His reaction was swift and brutal—a sharp slap across my cheek that left my skin burning. My neck jolted painfully, but a smile crept across my face as I rubbed the reddened flesh, relishing that I had his full, undivided attention now.
“If this compass leads me to something my mother desired and I don’t know about yet… we…” I trailed off, voice dropping to a whisper, then without hesitation, I rammed the knife I’d been holding into the spot where his hand rested.
His sharp intake of breath was almost satisfying as I grinned wider, watching his eyes flick downward. “We will have a problem.”
I hated hurting him, truly. Still, this was necessary. I needed to make it clear—I wasn’t a replacement for my mother, and I had no intention of becoming her.

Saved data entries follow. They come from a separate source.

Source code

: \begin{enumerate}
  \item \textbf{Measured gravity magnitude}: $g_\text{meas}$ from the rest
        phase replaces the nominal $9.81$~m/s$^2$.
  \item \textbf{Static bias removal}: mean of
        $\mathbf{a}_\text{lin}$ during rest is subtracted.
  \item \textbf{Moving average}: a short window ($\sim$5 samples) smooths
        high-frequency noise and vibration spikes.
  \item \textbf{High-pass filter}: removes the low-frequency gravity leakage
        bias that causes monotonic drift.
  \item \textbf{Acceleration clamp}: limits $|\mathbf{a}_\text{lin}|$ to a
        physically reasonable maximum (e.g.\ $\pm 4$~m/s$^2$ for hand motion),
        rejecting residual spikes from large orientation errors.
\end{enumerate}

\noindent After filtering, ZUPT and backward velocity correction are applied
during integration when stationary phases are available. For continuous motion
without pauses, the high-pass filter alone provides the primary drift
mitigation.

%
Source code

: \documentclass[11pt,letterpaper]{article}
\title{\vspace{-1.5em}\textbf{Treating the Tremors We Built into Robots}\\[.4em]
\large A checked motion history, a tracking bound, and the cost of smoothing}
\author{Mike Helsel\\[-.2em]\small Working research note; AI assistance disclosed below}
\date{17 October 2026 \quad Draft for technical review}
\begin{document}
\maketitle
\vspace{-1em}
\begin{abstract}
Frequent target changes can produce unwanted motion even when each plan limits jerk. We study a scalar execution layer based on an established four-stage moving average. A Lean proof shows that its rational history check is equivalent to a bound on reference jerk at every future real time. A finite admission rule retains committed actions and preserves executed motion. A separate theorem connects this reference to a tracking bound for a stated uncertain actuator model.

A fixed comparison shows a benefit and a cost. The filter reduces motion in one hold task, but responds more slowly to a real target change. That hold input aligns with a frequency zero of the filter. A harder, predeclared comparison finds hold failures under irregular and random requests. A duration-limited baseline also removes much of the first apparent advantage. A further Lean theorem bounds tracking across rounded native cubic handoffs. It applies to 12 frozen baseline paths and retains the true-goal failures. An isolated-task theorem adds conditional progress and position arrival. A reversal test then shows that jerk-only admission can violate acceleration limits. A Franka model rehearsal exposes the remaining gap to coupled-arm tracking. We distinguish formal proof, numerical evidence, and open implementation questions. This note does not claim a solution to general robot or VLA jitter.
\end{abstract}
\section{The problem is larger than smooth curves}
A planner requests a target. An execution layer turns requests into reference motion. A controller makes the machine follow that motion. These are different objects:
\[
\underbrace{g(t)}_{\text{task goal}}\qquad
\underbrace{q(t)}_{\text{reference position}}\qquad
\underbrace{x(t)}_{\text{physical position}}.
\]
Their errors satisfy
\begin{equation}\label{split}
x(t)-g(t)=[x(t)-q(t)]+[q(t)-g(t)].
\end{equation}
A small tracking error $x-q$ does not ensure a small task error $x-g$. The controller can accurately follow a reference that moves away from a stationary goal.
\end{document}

I pulled the knife free and noticed dark, almost black blood dripping down the blade. I expected him to explode, to roar in pain or rage. But Aska remained eerily calm, as if waiting for the wound to heal on its own. The black blood was unsettling, but the swift healing was a reminder—he was no ordinary man. That he could be hurt at all was remarkable in itself.
After a moment, he whispered, “If she ever comes back, what will you do?”
The question surprised me, but the answer came almost instantly, clear and cold.
I tilted my head, beaming with an angelic smile that belied the darkness behind my eyes. “You know exactly what I would do.”
I would kill her.
For leaving me alone with him.
For daring to come back.
For daring to take him away from me.